Thermal Shift Assays (TSA) with mouse and human RIPK1 and RIPK3 kinase domains. Increasing concentrations of ABT-869 or WEHI-615 were tested for their ability to alter the melting temperature (T_M) of mouse RIPK1 (9.5 µg) (A,B), human RIPK1 (12 µg) (C,D), mouse RIPK3 (10 µg) (E,F) and human RIPK3 (6.5 µg) (G,H) compared with the positive controls Compound 2 [48] for mouse RIPK1, GSK′481 for human RIPK1 and GSK′872 for mouse and human RIPK3 (all 30 µM). Data represent the mean of n = 3 independent experiments and error bars represent SEM. See also Supplementary Figure S4A–H.

Figure 5.. ABT-869 inhibits RIPK1 kinase activity in vitro and in cells.

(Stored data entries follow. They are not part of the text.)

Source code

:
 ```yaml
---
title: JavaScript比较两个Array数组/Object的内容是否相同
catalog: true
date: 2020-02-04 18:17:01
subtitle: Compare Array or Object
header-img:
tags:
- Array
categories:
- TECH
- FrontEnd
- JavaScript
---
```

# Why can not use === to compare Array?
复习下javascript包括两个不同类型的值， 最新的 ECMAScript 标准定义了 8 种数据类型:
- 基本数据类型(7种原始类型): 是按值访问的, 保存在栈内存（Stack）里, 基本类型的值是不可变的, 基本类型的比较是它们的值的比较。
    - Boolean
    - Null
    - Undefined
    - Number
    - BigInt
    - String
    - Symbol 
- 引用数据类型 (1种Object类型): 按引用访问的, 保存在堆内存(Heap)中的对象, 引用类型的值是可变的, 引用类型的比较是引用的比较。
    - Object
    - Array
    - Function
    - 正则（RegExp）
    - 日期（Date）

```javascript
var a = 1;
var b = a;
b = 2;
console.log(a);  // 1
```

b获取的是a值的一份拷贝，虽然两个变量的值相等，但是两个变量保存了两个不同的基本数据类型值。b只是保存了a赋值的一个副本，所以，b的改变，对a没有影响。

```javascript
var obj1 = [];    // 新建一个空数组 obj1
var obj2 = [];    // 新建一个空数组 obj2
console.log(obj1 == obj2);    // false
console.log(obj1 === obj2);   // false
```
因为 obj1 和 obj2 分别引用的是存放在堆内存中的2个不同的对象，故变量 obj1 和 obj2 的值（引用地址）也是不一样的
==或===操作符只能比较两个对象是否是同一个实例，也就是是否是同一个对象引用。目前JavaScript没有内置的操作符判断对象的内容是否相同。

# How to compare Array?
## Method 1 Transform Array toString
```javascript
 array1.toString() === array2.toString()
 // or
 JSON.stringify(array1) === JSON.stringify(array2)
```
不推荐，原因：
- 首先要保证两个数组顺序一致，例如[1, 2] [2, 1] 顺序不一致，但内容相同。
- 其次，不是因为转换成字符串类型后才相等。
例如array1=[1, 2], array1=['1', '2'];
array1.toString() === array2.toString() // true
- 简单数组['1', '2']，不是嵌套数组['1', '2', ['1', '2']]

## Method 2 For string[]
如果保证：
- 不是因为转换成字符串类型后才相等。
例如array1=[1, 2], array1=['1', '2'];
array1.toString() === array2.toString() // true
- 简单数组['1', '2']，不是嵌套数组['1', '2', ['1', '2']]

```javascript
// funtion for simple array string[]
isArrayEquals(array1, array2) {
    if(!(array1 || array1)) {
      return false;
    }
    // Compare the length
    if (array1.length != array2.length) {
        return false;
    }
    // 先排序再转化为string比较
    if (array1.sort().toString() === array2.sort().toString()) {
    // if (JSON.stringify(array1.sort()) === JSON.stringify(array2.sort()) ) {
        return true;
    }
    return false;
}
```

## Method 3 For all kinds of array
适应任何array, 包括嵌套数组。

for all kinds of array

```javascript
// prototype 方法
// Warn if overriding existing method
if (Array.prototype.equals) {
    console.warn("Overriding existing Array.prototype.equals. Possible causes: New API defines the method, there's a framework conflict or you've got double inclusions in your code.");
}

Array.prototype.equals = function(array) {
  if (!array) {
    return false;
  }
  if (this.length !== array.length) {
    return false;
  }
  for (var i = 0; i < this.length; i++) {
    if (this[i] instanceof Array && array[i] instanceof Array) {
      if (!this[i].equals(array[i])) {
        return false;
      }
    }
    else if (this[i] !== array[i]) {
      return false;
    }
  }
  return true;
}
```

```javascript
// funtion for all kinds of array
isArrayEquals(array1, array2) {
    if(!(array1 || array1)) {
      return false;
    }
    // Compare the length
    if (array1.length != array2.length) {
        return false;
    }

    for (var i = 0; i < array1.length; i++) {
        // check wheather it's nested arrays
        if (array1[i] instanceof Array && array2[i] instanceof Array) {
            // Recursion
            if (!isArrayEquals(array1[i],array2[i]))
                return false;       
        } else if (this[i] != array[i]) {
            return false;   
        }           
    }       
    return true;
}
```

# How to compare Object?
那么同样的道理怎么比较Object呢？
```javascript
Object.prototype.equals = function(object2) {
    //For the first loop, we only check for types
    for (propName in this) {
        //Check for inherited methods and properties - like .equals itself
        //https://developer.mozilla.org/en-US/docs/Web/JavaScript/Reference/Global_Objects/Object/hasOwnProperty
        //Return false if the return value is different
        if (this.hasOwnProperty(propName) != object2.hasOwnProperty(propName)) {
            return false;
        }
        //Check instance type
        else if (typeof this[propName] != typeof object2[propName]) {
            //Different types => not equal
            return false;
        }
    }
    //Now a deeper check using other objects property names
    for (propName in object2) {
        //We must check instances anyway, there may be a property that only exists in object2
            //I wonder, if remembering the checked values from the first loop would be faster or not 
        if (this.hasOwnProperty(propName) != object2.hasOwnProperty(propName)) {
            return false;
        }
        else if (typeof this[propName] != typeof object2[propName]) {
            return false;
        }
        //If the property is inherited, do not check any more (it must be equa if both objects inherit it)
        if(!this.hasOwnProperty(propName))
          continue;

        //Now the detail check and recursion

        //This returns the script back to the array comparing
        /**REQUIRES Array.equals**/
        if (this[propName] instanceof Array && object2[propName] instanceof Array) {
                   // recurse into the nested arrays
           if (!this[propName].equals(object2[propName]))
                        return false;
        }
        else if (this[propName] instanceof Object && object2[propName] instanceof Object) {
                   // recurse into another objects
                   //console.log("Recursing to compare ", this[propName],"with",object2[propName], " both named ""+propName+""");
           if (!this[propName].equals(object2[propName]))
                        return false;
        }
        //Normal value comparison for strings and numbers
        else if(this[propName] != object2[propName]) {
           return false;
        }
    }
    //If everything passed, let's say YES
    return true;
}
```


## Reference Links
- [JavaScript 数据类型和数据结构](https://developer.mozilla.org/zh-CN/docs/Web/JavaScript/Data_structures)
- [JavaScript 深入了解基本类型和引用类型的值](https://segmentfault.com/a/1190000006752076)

(A–H) In vitro phosphorylation assays with mouse and human RIPK1 and RIPK3 kinase domains measured by ADP-Glo Kinase Assays. Increasing concentrations of ABT-869 or WEHI-615 were tested for their ability to inhibit the autophosphorylation (IC₅₀) of mouse RIPK1 (200 nM) (A,B), human RIPK1 (200 nM) (C,D), mouse RIPK3 (10 nM) (E,F) and human RIPK3 (10 nM) (G,H). Data represent the mean of n = 3 (A,B,E,F) or n = 2 (C,D,G,H) independent experiments and error bars represent SEM. (I) Cellular phosphorylation assays. Wild-type mouse dermal fibroblast (MDF) cells were treated with DMSO, ABT-869, WEHI-615, RIPK1 inhibitor Nec-1s or RIPK3 inhibitor GSK′872 for 2 h then stimulated with TSI (TNF, Smac-mimetic, IDN-6556) for 2 h to induce autophosphorylation of RIPK1 and RIPK3. Ripk1^−/−Mlkl^−/− MDF cells and Ripk3^−/− MDF cells were included as controls. Phospho-RIPK1 and phospho-RIPK3 protein levels were detected from whole cell lysates by Western blot. Red asterisks denote protein standards. One representative result shown from n = 3 independent experiments. See also Supplementary Figure S5A–C.

Figure 6.. ABT-869 targets RIPK1 to block necroptosis.

Schematic of the ABT-869 mechanism of action in the context of necroptosis inhibition. Necroptosis mediated by the constitutively activated MLKL Q343A mutant was inhibited by ABT-869, which binds to and inhibits RIPK1, implicating RIPK1 as having a role downstream of MLKL activation in the signalling pathway. The skull and crossbones image (Mycomorphbox_Deadly.png; by Sven Manguard) was used under a Creative Commons Attribution-Share Alike 4.0 license.